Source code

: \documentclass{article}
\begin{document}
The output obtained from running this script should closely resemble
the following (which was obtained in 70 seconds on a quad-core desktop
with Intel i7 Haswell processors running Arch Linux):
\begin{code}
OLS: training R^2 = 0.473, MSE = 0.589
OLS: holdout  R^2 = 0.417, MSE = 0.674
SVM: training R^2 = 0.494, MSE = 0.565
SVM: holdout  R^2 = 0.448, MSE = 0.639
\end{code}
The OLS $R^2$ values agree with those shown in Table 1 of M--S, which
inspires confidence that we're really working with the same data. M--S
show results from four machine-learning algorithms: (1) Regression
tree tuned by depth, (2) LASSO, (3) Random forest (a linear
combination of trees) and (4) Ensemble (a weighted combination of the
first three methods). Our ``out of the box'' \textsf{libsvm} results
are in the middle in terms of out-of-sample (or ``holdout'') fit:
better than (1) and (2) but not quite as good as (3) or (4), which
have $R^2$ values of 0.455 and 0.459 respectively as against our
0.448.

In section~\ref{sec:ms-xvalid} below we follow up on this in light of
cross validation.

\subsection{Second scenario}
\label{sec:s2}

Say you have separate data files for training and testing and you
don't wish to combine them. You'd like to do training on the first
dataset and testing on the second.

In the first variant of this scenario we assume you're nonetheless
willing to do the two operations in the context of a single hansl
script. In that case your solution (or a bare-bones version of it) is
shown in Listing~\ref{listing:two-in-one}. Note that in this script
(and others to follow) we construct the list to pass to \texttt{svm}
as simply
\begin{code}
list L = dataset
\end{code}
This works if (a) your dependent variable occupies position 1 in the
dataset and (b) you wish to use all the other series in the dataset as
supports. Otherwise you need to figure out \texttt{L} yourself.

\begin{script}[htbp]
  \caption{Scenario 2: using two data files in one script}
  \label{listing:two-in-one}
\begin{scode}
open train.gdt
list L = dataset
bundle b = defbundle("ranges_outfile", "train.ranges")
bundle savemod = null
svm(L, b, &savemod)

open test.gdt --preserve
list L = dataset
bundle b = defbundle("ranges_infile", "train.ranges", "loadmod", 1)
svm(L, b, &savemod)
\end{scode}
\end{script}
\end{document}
──────────────────────────────
Working from the material above, restate word for word the lines between the line with "SVM: training R^2 = 0.494, MSE = 0.565" and the line with "in this script", both included, and only those.

PROBLEM SOLUTION
SVM: training R^2 = 0.494, MSE = 0.565
SVM: holdout  R^2 = 0.448, MSE = 0.639
\end{code}
The OLS $R^2$ values agree with those shown in Table 1 of M--S, which
inspires confidence that we're really working with the same data. M--S
show results from four machine-learning algorithms: (1) Regression
tree tuned by depth, (2) LASSO, (3) Random forest (a linear
combination of trees) and (4) Ensemble (a weighted combination of the
first three methods). Our ``out of the box'' \textsf{libsvm} results
are in the middle in terms of out-of-sample (or ``holdout'') fit:
better than (1) and (2) but not quite as good as (3) or (4), which
have $R^2$ values of 0.455 and 0.459 respectively as against our
0.448.

In section~\ref{sec:ms-xvalid} below we follow up on this in light of
cross validation.

\subsection{Second scenario}
\label{sec:s2}

Say you have separate data files for training and testing and you
don't wish to combine them. You'd like to do training on the first
dataset and testing on the second.

In the first variant of this scenario we assume you're nonetheless
willing to do the two operations in the context of a single hansl
script. In that case your solution (or a bare-bones version of it) is
shown in Listing~\ref{listing:two-in-one}. Note that in this script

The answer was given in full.